2. The State of Punjab issued a notification under Section 4 of the Land Acquisition Act (hereinafter referred to as the Act) on February 21, 1974, declaring its intention to acquire the land of the petitioners for setting up a new Mandi Township at Goraya. On the same day another notification was issued under S. 6 of the Act, in which it was mentioned that since the public purpose for which the land was being acquired was of urgent importance it would be open to the authorities concerned to proceed to take possession of the land in dispute under S. 17(2)(c) of the Act. The petitioners have challenged the legality of these two notifications inter alia on the ground that the setting up of a new Mandi Township being a long drawn out process, in fact, the purpose of acquisitions was not of urgent importance. It has also been averred that the land of the petitioners was very fertile, yielding three crops in a year and that in the vicinity of the said land some other land which was not so productive was also available which could have been more conveniently acquired at less cost to the State exchequer.

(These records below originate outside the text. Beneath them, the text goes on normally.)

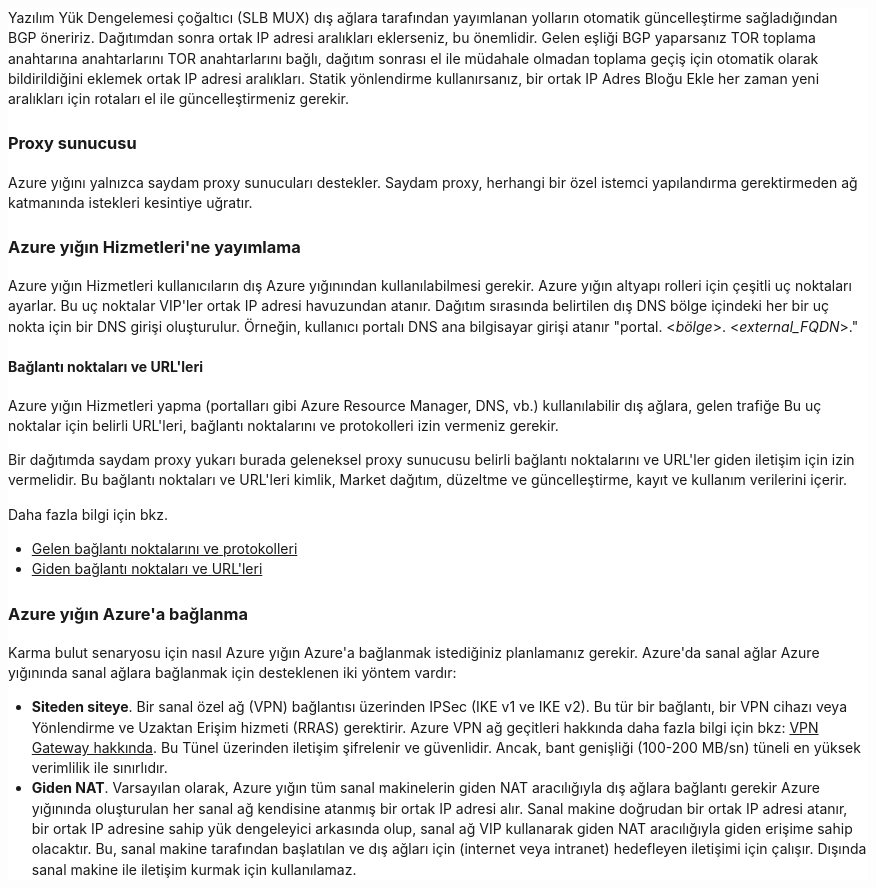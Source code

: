 Yazılım Yük Dengelemesi çoğaltıcı (SLB MUX) dış ağlara tarafından yayımlanan yolların otomatik güncelleştirme sağladığından BGP öneririz. Dağıtımdan sonra ortak IP adresi aralıkları eklerseniz, bu önemlidir. Gelen eşliği BGP yaparsanız TOR toplama anahtarına anahtarlarını TOR anahtarlarını bağlı, dağıtım sonrası el ile müdahale olmadan toplama geçiş için otomatik olarak bildirildiğini eklemek ortak IP adresi aralıkları. Statik yönlendirme kullanırsanız, bir ortak IP Adres Bloğu Ekle her zaman yeni aralıkları için rotaları el ile güncelleştirmeniz gerekir.

### <a name="proxy-server"></a>Proxy sunucusu

Azure yığını yalnızca saydam proxy sunucuları destekler. Saydam proxy, herhangi bir özel istemci yapılandırma gerektirmeden ağ katmanında istekleri kesintiye uğratır.

### <a name="publish-azure-stack-services"></a>Azure yığın Hizmetleri'ne yayımlama

Azure yığın Hizmetleri kullanıcıların dış Azure yığınından kullanılabilmesi gerekir. Azure yığın altyapı rolleri için çeşitli uç noktaları ayarlar. Bu uç noktalar VIP'ler ortak IP adresi havuzundan atanır. Dağıtım sırasında belirtilen dış DNS bölge içindeki her bir uç nokta için bir DNS girişi oluşturulur. Örneğin, kullanıcı portalı DNS ana bilgisayar girişi atanır "portal. <*bölge*>. <*external_FQDN*>." 

#### <a name="ports-and-urls"></a>Bağlantı noktaları ve URL'leri

Azure yığın Hizmetleri yapma (portalları gibi Azure Resource Manager, DNS, vb.) kullanılabilir dış ağlara, gelen trafiğe Bu uç noktalar için belirli URL'leri, bağlantı noktalarını ve protokolleri izin vermeniz gerekir.
 
Bir dağıtımda saydam proxy yukarı burada geleneksel proxy sunucusu belirli bağlantı noktalarını ve URL'ler giden iletişim için izin vermelidir. Bu bağlantı noktaları ve URL'leri kimlik, Market dağıtım, düzeltme ve güncelleştirme, kayıt ve kullanım verilerini içerir.

Daha fazla bilgi için bkz.
- [Gelen bağlantı noktalarını ve protokolleri](https://docs.microsoft.com/azure/azure-stack/azure-stack-integrate-endpoints#ports-and-protocols-inbound)
- [Giden bağlantı noktaları ve URL'leri](https://docs.microsoft.com/azure/azure-stack/azure-stack-integrate-endpoints#ports-and-urls-outbound)

### <a name="connect-azure-stack-to-azure"></a>Azure yığın Azure'a bağlanma

Karma bulut senaryosu için nasıl Azure yığın Azure'a bağlanmak istediğiniz planlamanız gerekir. Azure'da sanal ağlar Azure yığınında sanal ağlara bağlanmak için desteklenen iki yöntem vardır: 
- **Siteden siteye**. Bir sanal özel ağ (VPN) bağlantısı üzerinden IPSec (IKE v1 ve IKE v2). Bu tür bir bağlantı, bir VPN cihazı veya Yönlendirme ve Uzaktan Erişim hizmeti (RRAS) gerektirir. Azure VPN ağ geçitleri hakkında daha fazla bilgi için bkz: [VPN Gateway hakkında](https://docs.microsoft.com/azure/vpn-gateway/vpn-gateway-about-vpngateways). Bu Tünel üzerinden iletişim şifrelenir ve güvenlidir. Ancak, bant genişliği (100-200 MB/sn) tüneli en yüksek verimlilik ile sınırlıdır.
- **Giden NAT**. Varsayılan olarak, Azure yığın tüm sanal makinelerin giden NAT aracılığıyla dış ağlara bağlantı gerekir Azure yığınında oluşturulan her sanal ağ kendisine atanmış bir ortak IP adresi alır. Sanal makine doğrudan bir ortak IP adresi atanır, bir ortak IP adresine sahip yük dengeleyici arkasında olup, sanal ağ VIP kullanarak giden NAT aracılığıyla giden erişime sahip olacaktır. Bu, sanal makine tarafından başlatılan ve dış ağları için (internet veya intranet) hedefleyen iletişimi için çalışır. Dışında sanal makine ile iletişim kurmak için kullanılamaz.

3. In the return filed on behalf of the respondents Nos. 1 and 2 it has not been specifically denied that the land belonging to the petitioners was capable of yielding three crops in a year. The following reasons have been giving for invoking the urgency provisions:--
'The proceedings can be visited with the leading of evidence and a good number of adjournments. The Government on the executive side has no control over the statutory tribunal examining objections under S. 5A so as to curtail or limit the time of disposal of the case under S. 5A. The likelihood or say the danger of the case being prolonged so as to defeat the very aim of the Government in achieving a public purpose as a welfare state is not ruled out. Section 17 of the Act does give powers to the Government to take possession immediately if the aim of achieving a public purpose would be throttled otherwise. The uncertainty of the completion of proceedings under S. 5A in a limited and specified period, there being nothing in the Act to this effect and the haunting danger of the proceedings being prolonged unduly and unnecessarily and the case remaining hanging fire before another superior tribunal and Court, is a very sufficient and a good circumstance for the Government to take a decision for taking an action under Section 17 in this case. By taking possession immediately, temporary arrangement for shaping and figuring the area for a grain market can be made by the Government which area is certainly more spacious to meet the requirement urgently.'
4. Mr. Jasbir Singh Ahluwalia, who has stated these facts on affidavit, deserves to be congratulated for indulging in plain speaking. But I am somewhat astonished at the stand taken on behalf of the State Government. In substance it amounts to denying a statutory Tribunal a right to perform its duty of hearing objections under S. 5A of the Act. The Tribunal itself is appointed by the State Government and if the latter at the time of appointing the Presiding Officer of the Tribunal does not take care to appoint such persons who dispose of the cases expeditiously, the citizens cannot be made to suffer. It has been held in a large number of cases that the right of a land owner to raise objections under S. 5A of the Act about the feasibility of the acquisition is an important right which cannot be set at naught by adopting circuitous means. I could have understood if the plea raised on behalf of the State had been that the instant purpose of acquisition was of urgent importance. Unfortunately, the defence put forth relates to a matter of policy, designed to cope with the situation arising out of the lethargic working of the Tribunals. Such a defence is totally extraneous to the scope of S. 17 of the Act. In the Printers House Private Ltd. v. Misri Lal, ILR (1970) 1 Punj and Har 76: (AIR 1970 Punj & Har 1)(FB), a Full Bench of this Court had the occasion to deal with such a matter when it observed (at p. 6 of AIR):--
'We think, therefore, that if the question of urgency has been decided on grounds which are non-existent or irrelevant, or on material on which it would be an impossible conclusion to reach, it could legitimately be inferred that the mind has not been applied at all. Even Mr. Kaushal conceded that the proved mala fides would alter the complexion of the conclusion reached on subjective satisfaction on the question about the existence of urgent importance or urgency. It seems manifest to us that the question must be examined by Court before it could be found that the decision was reasonable. In other words, the question is not such which could be declared non--justiciable outright.'
5. I am bound to follow this view with respect. I may also add that with the advancement of industrialization in the State of Punjab more and more burden has started falling on the party farmers whose sole means of livelihood is agriculture. In the circumstances, the authorities exercising functions under the Act should try to follow the salutary provisions of S. 5A of the Act in its letter and spirit as far as possible before making acquisitions of land. Such authorities should, as far as possible, acquire inferior land so that the State exchequer may also not suffer. In this view of the matter the petition deserves to succeed.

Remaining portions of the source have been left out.